In deze zaak gaat het om het hoger beroep van belanghebbende tegen de uitspraak van de rechtbank Zeeland-West-Brabant, waarin de rechtbank de beroepen van belanghebbende tegen naheffingsaanslagen motorrijtuigenbelasting (MRB) en verzuimboetes ongegrond heeft verklaard. De naheffingsaanslagen zijn opgelegd door de inspecteur van de Belastingdienst met betrekking tot twee oldtimers van belanghebbende, die niet tijdig zijn betaald. Belanghebbende heeft bezwaar gemaakt tegen deze aanslagen, maar de inspecteur heeft deze bezwaren ongegrond verklaard. De rechtbank heeft in haar uitspraak van 30 maart 2020 de beslissingen van de inspecteur bevestigd, met uitzondering van enkele zaken die gegrond zijn verklaard.

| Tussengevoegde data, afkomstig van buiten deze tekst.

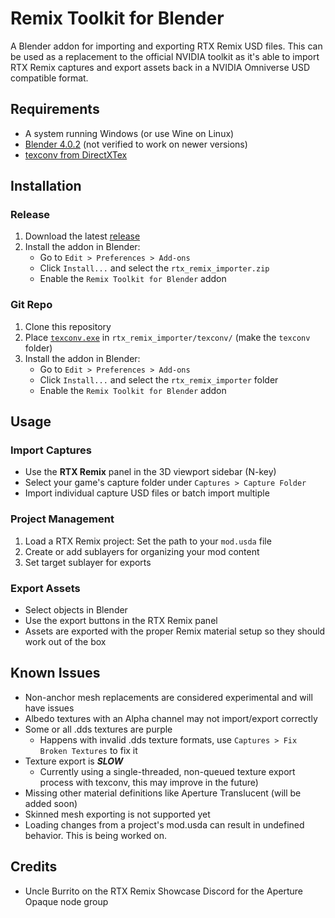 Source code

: # Remix Toolkit for Blender

A Blender addon for importing and exporting RTX Remix USD files.
This can be used as a replacement to the official NVIDIA toolkit as it's able to import RTX Remix captures and export assets back in a NVIDIA Omniverse USD compatible format.

## Requirements
- A system running Windows (or use Wine on Linux)
- [Blender 4.0.2](https://download.blender.org/release/Blender4.0/blender-4.0.2-windows-x64.zip) (not verified to work on newer versions)
- [texconv from DirectXTex](https://github.com/microsoft/DirectXTex/releases/latest/download/texconv.exe)

## Installation
### Release
1. Download the latest [release](https://github.com/microsoft/DirectXTex/releases/latest/download/rtx_remix_importer.zip)
2. Install the addon in Blender:
   - Go to `Edit > Preferences > Add-ons`
   - Click `Install...` and select the `rtx_remix_importer.zip`
   - Enable the `Remix Toolkit for Blender` addon

### Git Repo
1. Clone this repository
2. Place [`texconv.exe`](https://github.com/sambow23/blender-remix/releases/latest/download/texconv.exe) in `rtx_remix_importer/texconv/` (make the `texconv` folder)
2. Install the addon in Blender:
   - Go to `Edit > Preferences > Add-ons`
   - Click `Install...` and select the `rtx_remix_importer` folder
   - Enable the `Remix Toolkit for Blender` addon

## Usage

### Import Captures
- Use the **RTX Remix** panel in the 3D viewport sidebar (N-key)
- Select your game's capture folder under `Captures > Capture Folder`
- Import individual capture USD files or batch import multiple

### Project Management
1. Load a RTX Remix project: Set the path to your `mod.usda` file
2. Create or add sublayers for organizing your mod content
3. Set target sublayer for exports

### Export Assets
- Select objects in Blender
- Use the export buttons in the RTX Remix panel
- Assets are exported with the proper Remix material setup so they should work out of the box

## Known Issues
- Non-anchor mesh replacements are considered experimental and will have issues
- Albedo textures with an Alpha channel may not import/export correctly
- Some or all .dds textures are purple
   - Happens with invalid .dds texture formats, use `Captures > Fix Broken Textures` to fix it
- Texture export is _**SLOW**_
   - Currently using a single-threaded, non-queued texture export process with texconv, this may improve in the future)
- Missing other material definitions like Aperture Translucent (will be added soon)
- Skinned mesh exporting is not supported yet
- Loading changes from a project's mod.usda can result in undefined behavior. This is being worked on.

## Credits
- Uncle Burrito on the RTX Remix Showcase Discord for the Aperture Opaque node group
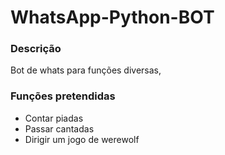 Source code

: # WhatsApp-Python-BOT
### Descrição
Bot de whats para funções diversas, 
### Funções pretendidas 
- Contar piadas
- Passar cantadas
- Dirigir um jogo de werewolf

Het hof heeft de zitting gehouden op 29 april 2021, waar belanghebbende werd vertegenwoordigd door een gemachtigde. De inspecteur heeft een verweerschrift ingediend. Het hof heeft de zaak beoordeeld en geconcludeerd dat de naheffingsaanslagen terecht zijn opgelegd, omdat belanghebbende niet heeft voldaan aan de voorwaarden voor de overgangsregeling voor oldtimers zoals vastgelegd in artikel 84a van de Wet op de motorrijtuigenbelasting 1994. Het hof heeft vastgesteld dat belanghebbende de rekeningen voor het overgangstarief niet tijdig heeft betaald en dat hij geen recht heeft op de toepassing van de overgangsregeling.
De rechtbank heeft ook het beroep op het vertrouwensbeginsel van belanghebbende afgewezen, omdat er geen bewijs was dat de Belastingdienst onjuiste informatie had verstrekt. Het hof heeft de uitspraak van de rechtbank bevestigd en het hoger beroep ongegrond verklaard. De kosten van de procedure worden niet vergoed, en het griffierecht wordt niet terugbetaald.